**EXERCISE DIRECTIONS:** Give every line of the data again, exactly as it is written.

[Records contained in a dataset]
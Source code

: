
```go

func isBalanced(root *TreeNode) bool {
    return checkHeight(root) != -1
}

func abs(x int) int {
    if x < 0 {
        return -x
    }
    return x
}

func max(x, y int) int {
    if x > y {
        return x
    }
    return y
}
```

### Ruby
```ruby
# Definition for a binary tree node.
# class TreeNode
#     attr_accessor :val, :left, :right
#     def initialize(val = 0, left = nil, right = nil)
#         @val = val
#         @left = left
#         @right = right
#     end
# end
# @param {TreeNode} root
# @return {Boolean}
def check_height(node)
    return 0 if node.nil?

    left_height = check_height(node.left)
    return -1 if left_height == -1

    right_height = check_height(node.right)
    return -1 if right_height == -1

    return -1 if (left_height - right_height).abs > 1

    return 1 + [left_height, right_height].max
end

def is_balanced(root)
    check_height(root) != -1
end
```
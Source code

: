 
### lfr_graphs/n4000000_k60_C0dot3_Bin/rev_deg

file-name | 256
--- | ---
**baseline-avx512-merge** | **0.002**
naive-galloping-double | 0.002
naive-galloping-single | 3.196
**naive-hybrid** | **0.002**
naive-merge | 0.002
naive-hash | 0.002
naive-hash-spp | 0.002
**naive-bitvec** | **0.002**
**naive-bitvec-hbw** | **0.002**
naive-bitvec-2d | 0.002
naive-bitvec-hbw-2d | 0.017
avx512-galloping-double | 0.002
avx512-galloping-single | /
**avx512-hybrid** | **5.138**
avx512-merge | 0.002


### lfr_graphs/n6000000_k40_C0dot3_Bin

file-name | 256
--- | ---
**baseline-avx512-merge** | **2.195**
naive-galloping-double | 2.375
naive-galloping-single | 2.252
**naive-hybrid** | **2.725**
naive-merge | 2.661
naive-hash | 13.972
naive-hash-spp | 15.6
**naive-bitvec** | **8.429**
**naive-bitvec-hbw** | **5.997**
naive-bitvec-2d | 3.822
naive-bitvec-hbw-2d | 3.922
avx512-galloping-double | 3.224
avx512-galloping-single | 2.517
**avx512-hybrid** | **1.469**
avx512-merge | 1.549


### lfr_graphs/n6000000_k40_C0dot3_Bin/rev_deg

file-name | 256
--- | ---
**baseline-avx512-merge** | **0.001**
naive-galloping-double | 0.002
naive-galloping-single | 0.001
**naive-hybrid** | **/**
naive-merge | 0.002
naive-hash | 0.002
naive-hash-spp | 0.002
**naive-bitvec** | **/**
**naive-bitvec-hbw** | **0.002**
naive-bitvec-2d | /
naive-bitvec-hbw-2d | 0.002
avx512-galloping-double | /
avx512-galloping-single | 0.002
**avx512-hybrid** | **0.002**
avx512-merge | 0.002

**SOLUTION TO THE PROBLEM:**
Source code

:
```go

func isBalanced(root *TreeNode) bool {
    return checkHeight(root) != -1
}

func abs(x int) int {
    if x < 0 {
        return -x
    }
    return x
}

func max(x, y int) int {
    if x > y {
        return x
    }
    return y
}
```

### Ruby
```ruby
# Definition for a binary tree node.
# class TreeNode
#     attr_accessor :val, :left, :right
#     def initialize(val = 0, left = nil, right = nil)
#         @val = val
#         @left = left
#         @right = right
#     end
# end
# @param {TreeNode} root
# @return {Boolean}
def check_height(node)
    return 0 if node.nil?

    left_height = check_height(node.left)
    return -1 if left_height == -1

    right_height = check_height(node.right)
    return -1 if right_height == -1

    return -1 if (left_height - right_height).abs > 1

    return 1 + [left_height, right_height].max
end

def is_balanced(root)
    check_height(root) != -1
end
```
Source code

: 
### lfr_graphs/n4000000_k60_C0dot3_Bin/rev_deg

file-name | 256
--- | ---
**baseline-avx512-merge** | **0.002**
naive-galloping-double | 0.002
naive-galloping-single | 3.196
**naive-hybrid** | **0.002**
naive-merge | 0.002
naive-hash | 0.002
naive-hash-spp | 0.002
**naive-bitvec** | **0.002**
**naive-bitvec-hbw** | **0.002**
naive-bitvec-2d | 0.002
naive-bitvec-hbw-2d | 0.017
avx512-galloping-double | 0.002
avx512-galloping-single | /
**avx512-hybrid** | **5.138**
avx512-merge | 0.002


### lfr_graphs/n6000000_k40_C0dot3_Bin

file-name | 256
--- | ---
**baseline-avx512-merge** | **2.195**
naive-galloping-double | 2.375
naive-galloping-single | 2.252
**naive-hybrid** | **2.725**
naive-merge | 2.661
naive-hash | 13.972
naive-hash-spp | 15.6
**naive-bitvec** | **8.429**
**naive-bitvec-hbw** | **5.997**
naive-bitvec-2d | 3.822
naive-bitvec-hbw-2d | 3.922
avx512-galloping-double | 3.224
avx512-galloping-single | 2.517
**avx512-hybrid** | **1.469**
avx512-merge | 1.549


### lfr_graphs/n6000000_k40_C0dot3_Bin/rev_deg

file-name | 256
--- | ---
**baseline-avx512-merge** | **0.001**
naive-galloping-double | 0.002
naive-galloping-single | 0.001
**naive-hybrid** | **/**
naive-merge | 0.002
naive-hash | 0.002
naive-hash-spp | 0.002
**naive-bitvec** | **/**
**naive-bitvec-hbw** | **0.002**
naive-bitvec-2d | /
naive-bitvec-hbw-2d | 0.002
avx512-galloping-double | /
avx512-galloping-single | 0.002
**avx512-hybrid** | **0.002**
avx512-merge | 0.002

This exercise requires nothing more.